Cavalcanti (2018), explica o seguinte: para entrar no mercado pode ser, mais fácil, por causa de tecnologia de informação e comunicação e maior investimento para melhorar os processos produtivos com vista a ter produtos em quantidade e qualidade para entrar em competição com produtos já existentes no mercado consumidor e são apontadas como alguns obstáculos encontrados pelas pequenas e médias empresas. E para mitigar os efeitos negativos da internacionalização e procurar bases sólidas no novo mercado, as pequenas e médias empresas devem identificar e fazer parcerias ou memorandos estratégicos para desenvolvimento empresarial com vista a solidificarem as suas estruturas e novos desafios. De maneira geral, os principais obstáculos da entrada das organizações no comércio mundial são: a falta de recursos financeiros, estabelecimento de parcerias, conhecimentos de leis e processos, conhecimento do mercado, mão de obra qualificada, prospecção, plano de expansão, estratégias de marketing, adequar os produtos, e estabelecer base nos estrangeiros.

GESTÃO EMPRESARIAL

Lima e Santos (2019), várias atividades estratégicas alinhadas ao negócio da empresa, guiadas por uma política de valores com aptidão de planear, gerir e alocar da melhor maneira seus recursos financeiros, humanos e de instalação. Enquanto a administração é um mecanismo de planificar, organizar, liderar e monitorar a utilização dos recursos humanos, financeiro, tecnológicos e estrutura física organizacional para atingir as metas, de forma eficiente e eficaz.

A gestão de pequenas e médias empresas são resultados das suas próprias características: personalidade, informalidade e administração não profissionais. A estrutura das pequenas e médias empresas exige uma gestão que se adapte às suas obrigações, objetivos e recursos que impactam de forma significante no desempenho e lucro. Essa gestão é um grande desafio para a maioria das empresas, visto que a maioria dos problemas das pequenas e médias empresas explicam-se pela falta de capacidade da gerência.

PROCESSOS GERENCIAIS E COMPETÊNCIAS

Favoreto; Vieira e Ferreira (2019), na gestão estratégica empresarial os processos gerenciais e competências são elementos chaves de sucesso, porque orientaram a construção e reconstrução de bens patrimoniais para suportar os processos operacionais de modo a ter uma vantagem competitiva.

Lima e Maranhão (2020), afirmam o seguinte: o paradigma sobre gestão por competência tem como objetivo fundamental ajustar as habilidades dos colaboradores às capacidades da empresa que são fundamentais para a execução do plano estratégico da organização.

GESTÃO ESTRATÉGICA DE SERVIÇOS

Marques; Moreira e Paverch (2020), existe uma característica fundamental quando falamos de serviços que reside na qualidade do serviço prestado ao cliente que é um dos indicadores sobre o grau de satisfação.

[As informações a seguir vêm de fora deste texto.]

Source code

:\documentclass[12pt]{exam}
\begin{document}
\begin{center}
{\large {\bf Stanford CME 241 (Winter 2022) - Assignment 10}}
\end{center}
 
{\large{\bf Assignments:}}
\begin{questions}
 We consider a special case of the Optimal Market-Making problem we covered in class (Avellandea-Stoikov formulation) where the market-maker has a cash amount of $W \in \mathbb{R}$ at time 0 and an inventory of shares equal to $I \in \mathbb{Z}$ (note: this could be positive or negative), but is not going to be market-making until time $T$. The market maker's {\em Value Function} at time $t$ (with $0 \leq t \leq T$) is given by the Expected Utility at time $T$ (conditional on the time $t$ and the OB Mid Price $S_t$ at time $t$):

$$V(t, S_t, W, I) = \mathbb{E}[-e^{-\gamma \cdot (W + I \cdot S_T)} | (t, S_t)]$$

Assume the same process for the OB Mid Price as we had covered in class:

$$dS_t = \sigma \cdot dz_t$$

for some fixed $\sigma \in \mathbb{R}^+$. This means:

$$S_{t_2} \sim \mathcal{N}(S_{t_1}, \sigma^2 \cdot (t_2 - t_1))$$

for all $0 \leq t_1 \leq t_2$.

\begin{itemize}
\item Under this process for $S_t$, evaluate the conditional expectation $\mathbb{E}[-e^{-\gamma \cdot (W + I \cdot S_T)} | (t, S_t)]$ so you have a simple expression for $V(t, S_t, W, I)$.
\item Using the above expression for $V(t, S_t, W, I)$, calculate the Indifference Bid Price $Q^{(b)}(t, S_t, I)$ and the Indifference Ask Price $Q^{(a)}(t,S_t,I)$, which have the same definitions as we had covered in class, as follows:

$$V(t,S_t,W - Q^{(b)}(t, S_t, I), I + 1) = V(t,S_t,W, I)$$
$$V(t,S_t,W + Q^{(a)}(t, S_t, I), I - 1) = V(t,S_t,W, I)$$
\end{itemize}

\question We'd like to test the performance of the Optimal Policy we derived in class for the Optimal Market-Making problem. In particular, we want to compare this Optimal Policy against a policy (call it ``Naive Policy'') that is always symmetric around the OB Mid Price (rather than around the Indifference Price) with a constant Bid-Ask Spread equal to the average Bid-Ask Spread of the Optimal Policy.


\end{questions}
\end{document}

A organização deve tomar o cuidado na planificação dos serviços a serem prestados aos clientes, de modo a oferecerem os serviços de qualidade para a satisfação dos clientes. Se as empresas satisfazem as necessidades dos seus clientes, elas terão clientes fiéis e por sua vez os tais clientes realizaram publicidades sobre os produtos e serviços de uma determinada organização.

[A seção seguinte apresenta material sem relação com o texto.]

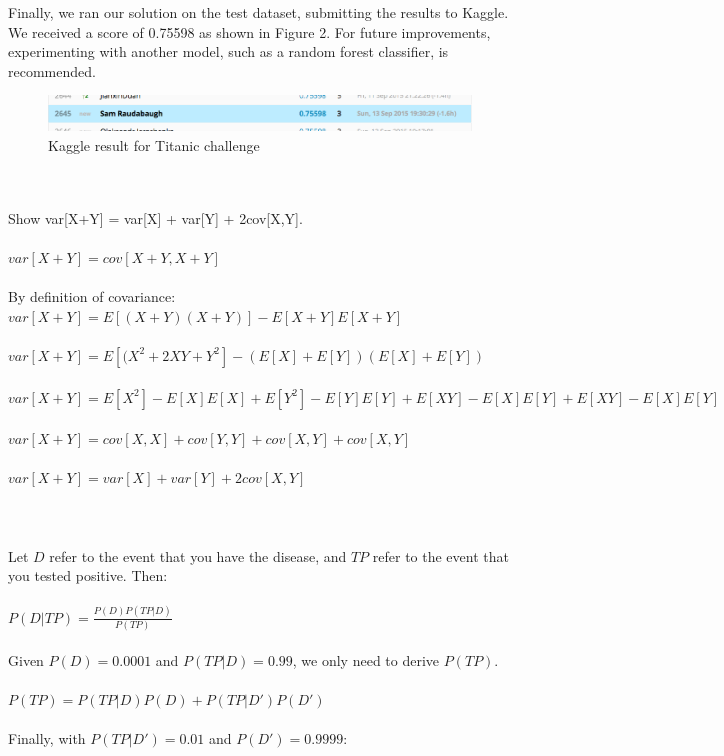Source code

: \documentclass[12pt]{report}
\begin{document}
Finally, we ran our solution on the test dataset, submitting the results to Kaggle. We received a score of 0.75598 as shown in Figure 2. For future improvements, experimenting with another model,
such as a random forest classifier, is recommended.
\begin{figure}
\centering
  \includegraphics[width=150mm]{figures/kaggle-titanic.png}
\caption{Kaggle result for Titanic challenge}
\end{figure}
\newpage
{}
\\\\
Show var[X+Y] = var[X] + var[Y] + 2cov[X,Y].
\\\\
$var[X+Y] = cov[X+Y, X+Y]$
\\\\
By definition of covariance:
\\
$var[X+Y] = E[(X+Y)(X+Y)] - E[X+Y]E[X+Y]$
\\\\
$var[X+Y] = E[(X^2+2XY+Y^2]-(E[X]+E[Y])(E[X]+E[Y])$
\\\\
$var[X+Y] = E[X^2]-E[X]E[X] + E[Y^2]-E[Y]E[Y] + E[XY]-E[X]E[Y] + E[XY]-E[X]E[Y]$
\\\\
$var[X+Y] = cov[X,X] + cov[Y,Y] + cov[X,Y] + cov[X,Y]$
\\\\
$var[X+Y] = var[X] + var[Y] + 2cov[X,Y]$
\\\\
\\\\
Let $D$ refer to the event that you have the disease, and $TP$ refer to the event that you tested positive. Then:
\\\\
$P(D|TP) = \frac{P(D)P(TP|D)}{P(TP)}$
\\\\
Given $P(D) = 0.0001$ and $P(TP|D) = 0.99$, we only need to derive $P(TP)$.
\\\\
$P(TP) = P(TP|D)P(D)+P(TP|D')P(D')$
\\\\
Finally, with $P(TP|D') = 0.01$ and $P(D') = 0.9999$:
\end{document}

Em termos gerais, ações estratégicas são aquelas que garantem a continuidade dos negócios de organizações, criam oportunidades e relações com concorrentes.

GESTÃO DE PESSOAL

Sobre as características e tipos de liderança, Silva (2018) entende que o assunto exige uma relação com a estratégia empresarial, existindo diferentes tipos de liderança que podem ser aplicadas, umas para dar maior liberdade aos colaboradores (lideranças liberal, participativa e democrática), e outra em que os líderes estão focados nas tomadas de decisões (liderança autocrática), tendo como o epicentro os indivíduos ou o desenvolvimento de tarefas.

INOVAÇÃO

Porto (2013), diz que várias empresas estão permanentemente no seu interior à procura de iniciativas inovadoras dos seus colaboradores. No meio ambiente onde a empresa se encontra existem condições favoráveis para se produzirem iniciativas inovadoras. O pensamento da mudança não aparece no tempo de entusiasmo criador, mas sim as ideias relevantes ganham maior expressão com o tempo e depois de atingirem a sua maturidade ganham a sua extrema importância em uma determinada maneira. A inovação é um mecanismo que combina com variados saberes. Os diferentes tipos de personalidades dos colaboradores dentro de uma empresa podem impactar no processo de conceber ideias inovadoras ajustadas a desafios atuais da empresa, enfatizando a relevância na gestão de recursos humanos na geração de inovação.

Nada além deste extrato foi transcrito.